PROBLEM: Would you go through the records below and copy each line with the string "BPServiceActor"?

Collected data
####
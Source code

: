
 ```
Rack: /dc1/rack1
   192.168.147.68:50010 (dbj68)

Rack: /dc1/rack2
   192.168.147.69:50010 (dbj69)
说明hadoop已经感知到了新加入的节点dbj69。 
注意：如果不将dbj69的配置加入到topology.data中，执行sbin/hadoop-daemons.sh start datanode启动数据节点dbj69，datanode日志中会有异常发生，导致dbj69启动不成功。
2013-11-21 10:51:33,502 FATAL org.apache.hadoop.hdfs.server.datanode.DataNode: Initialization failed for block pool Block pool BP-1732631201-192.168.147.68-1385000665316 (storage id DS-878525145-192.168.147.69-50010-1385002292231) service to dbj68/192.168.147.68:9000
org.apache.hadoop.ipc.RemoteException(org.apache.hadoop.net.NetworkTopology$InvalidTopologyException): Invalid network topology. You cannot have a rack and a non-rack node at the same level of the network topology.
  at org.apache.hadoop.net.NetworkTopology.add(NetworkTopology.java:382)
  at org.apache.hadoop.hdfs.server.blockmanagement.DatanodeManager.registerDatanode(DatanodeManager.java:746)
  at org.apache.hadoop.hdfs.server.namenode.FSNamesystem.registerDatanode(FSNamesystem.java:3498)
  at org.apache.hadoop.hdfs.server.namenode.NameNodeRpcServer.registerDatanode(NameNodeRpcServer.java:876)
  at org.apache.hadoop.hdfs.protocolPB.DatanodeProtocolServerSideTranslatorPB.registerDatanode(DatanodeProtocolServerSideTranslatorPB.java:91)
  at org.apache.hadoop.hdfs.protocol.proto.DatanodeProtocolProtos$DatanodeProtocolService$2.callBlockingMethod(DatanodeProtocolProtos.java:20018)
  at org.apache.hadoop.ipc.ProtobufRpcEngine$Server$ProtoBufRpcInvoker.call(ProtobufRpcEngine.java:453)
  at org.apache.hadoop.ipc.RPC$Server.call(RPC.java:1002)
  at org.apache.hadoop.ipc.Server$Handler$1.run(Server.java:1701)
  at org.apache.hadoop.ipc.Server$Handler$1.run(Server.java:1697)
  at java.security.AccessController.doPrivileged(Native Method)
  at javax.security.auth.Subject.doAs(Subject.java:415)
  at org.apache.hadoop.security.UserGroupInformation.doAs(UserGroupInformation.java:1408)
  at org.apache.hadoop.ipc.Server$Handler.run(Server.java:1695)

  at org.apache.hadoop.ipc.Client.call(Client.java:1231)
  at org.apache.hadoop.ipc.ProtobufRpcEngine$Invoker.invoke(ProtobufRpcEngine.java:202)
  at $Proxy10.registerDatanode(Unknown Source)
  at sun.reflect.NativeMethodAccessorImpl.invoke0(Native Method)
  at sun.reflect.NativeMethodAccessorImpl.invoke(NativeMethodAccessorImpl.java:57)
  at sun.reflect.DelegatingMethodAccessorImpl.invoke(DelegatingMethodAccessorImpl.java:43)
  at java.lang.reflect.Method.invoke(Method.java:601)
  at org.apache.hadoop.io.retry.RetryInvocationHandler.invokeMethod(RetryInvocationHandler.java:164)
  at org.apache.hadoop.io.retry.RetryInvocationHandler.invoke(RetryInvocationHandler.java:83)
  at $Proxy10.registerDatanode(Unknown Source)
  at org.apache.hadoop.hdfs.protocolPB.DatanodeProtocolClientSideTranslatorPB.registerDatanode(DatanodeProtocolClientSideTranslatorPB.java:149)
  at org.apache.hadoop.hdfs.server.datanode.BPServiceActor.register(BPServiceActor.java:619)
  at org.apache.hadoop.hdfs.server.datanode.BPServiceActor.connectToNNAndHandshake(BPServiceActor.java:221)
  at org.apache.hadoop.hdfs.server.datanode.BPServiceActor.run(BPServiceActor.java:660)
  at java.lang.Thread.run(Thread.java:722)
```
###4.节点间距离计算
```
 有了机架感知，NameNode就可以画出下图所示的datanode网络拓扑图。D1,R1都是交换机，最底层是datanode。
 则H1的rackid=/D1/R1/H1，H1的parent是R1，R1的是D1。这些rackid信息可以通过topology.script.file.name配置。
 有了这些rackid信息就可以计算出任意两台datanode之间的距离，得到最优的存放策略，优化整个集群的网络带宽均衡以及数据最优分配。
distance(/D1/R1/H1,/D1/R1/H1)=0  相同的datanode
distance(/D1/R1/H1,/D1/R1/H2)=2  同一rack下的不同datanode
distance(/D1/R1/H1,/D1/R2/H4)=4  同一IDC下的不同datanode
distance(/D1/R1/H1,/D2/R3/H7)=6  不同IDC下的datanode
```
####
SOLUTION TO THE PROBLEM:
  at org.apache.hadoop.hdfs.server.datanode.BPServiceActor.register(BPServiceActor.java:619)
  at org.apache.hadoop.hdfs.server.datanode.BPServiceActor.connectToNNAndHandshake(BPServiceActor.java:221)
  at org.apache.hadoop.hdfs.server.datanode.BPServiceActor.run(BPServiceActor.java:660)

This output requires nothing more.